▶ _Data excerpts_:
+ + + +
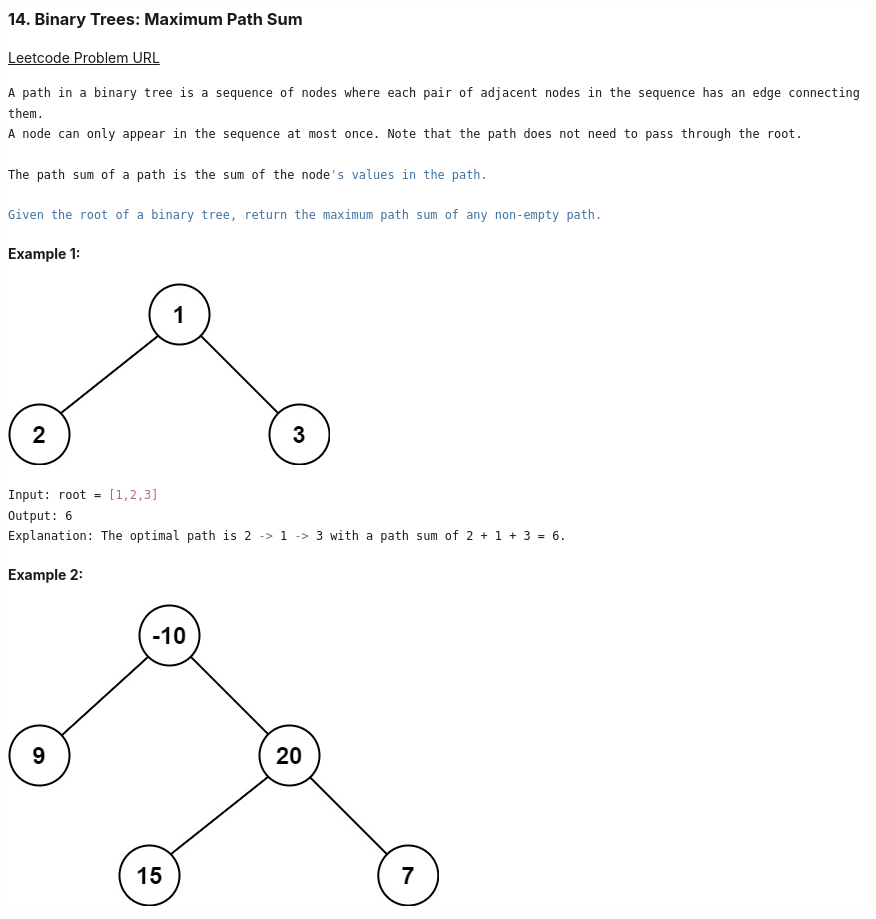 ### 14. Binary Trees: Maximum Path Sum

[Leetcode Problem URL](https://leetcode.com/problems/binary-tree-maximum-path-sum/)

```bash
A path in a binary tree is a sequence of nodes where each pair of adjacent nodes in the sequence has an edge connecting them.
A node can only appear in the sequence at most once. Note that the path does not need to pass through the root.

The path sum of a path is the sum of the node's values in the path.

Given the root of a binary tree, return the maximum path sum of any non-empty path.
```

#### Example 1:

![Alt text](assets/exx1.jpg)

```bash
Input: root = [1,2,3]
Output: 6
Explanation: The optimal path is 2 -> 1 -> 3 with a path sum of 2 + 1 + 3 = 6.
```

#### Example 2:

![Alt text](assets/exx2.jpg)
+ + + +
▶ _Task instructions_:
Your copy should match the records above exactly, except that it contains no pictures.

▶ _The answer_:
 ### 14. Binary Trees: Maximum Path Sum

[Leetcode Problem URL](https://leetcode.com/problems/binary-tree-maximum-path-sum/)

```bash
A path in a binary tree is a sequence of nodes where each pair of adjacent nodes in the sequence has an edge connecting them.
A node can only appear in the sequence at most once. Note that the path does not need to pass through the root.

The path sum of a path is the sum of the node's values in the path.

Given the root of a binary tree, return the maximum path sum of any non-empty path.
```

#### Example 1:

![Alt text](assets/exx1.jpg)

```bash
Input: root = [1,2,3]
Output: 6
Explanation: The optimal path is 2 -> 1 -> 3 with a path sum of 2 + 1 + 3 = 6.
```

#### Example 2:

![Alt text](assets/exx2.jpg)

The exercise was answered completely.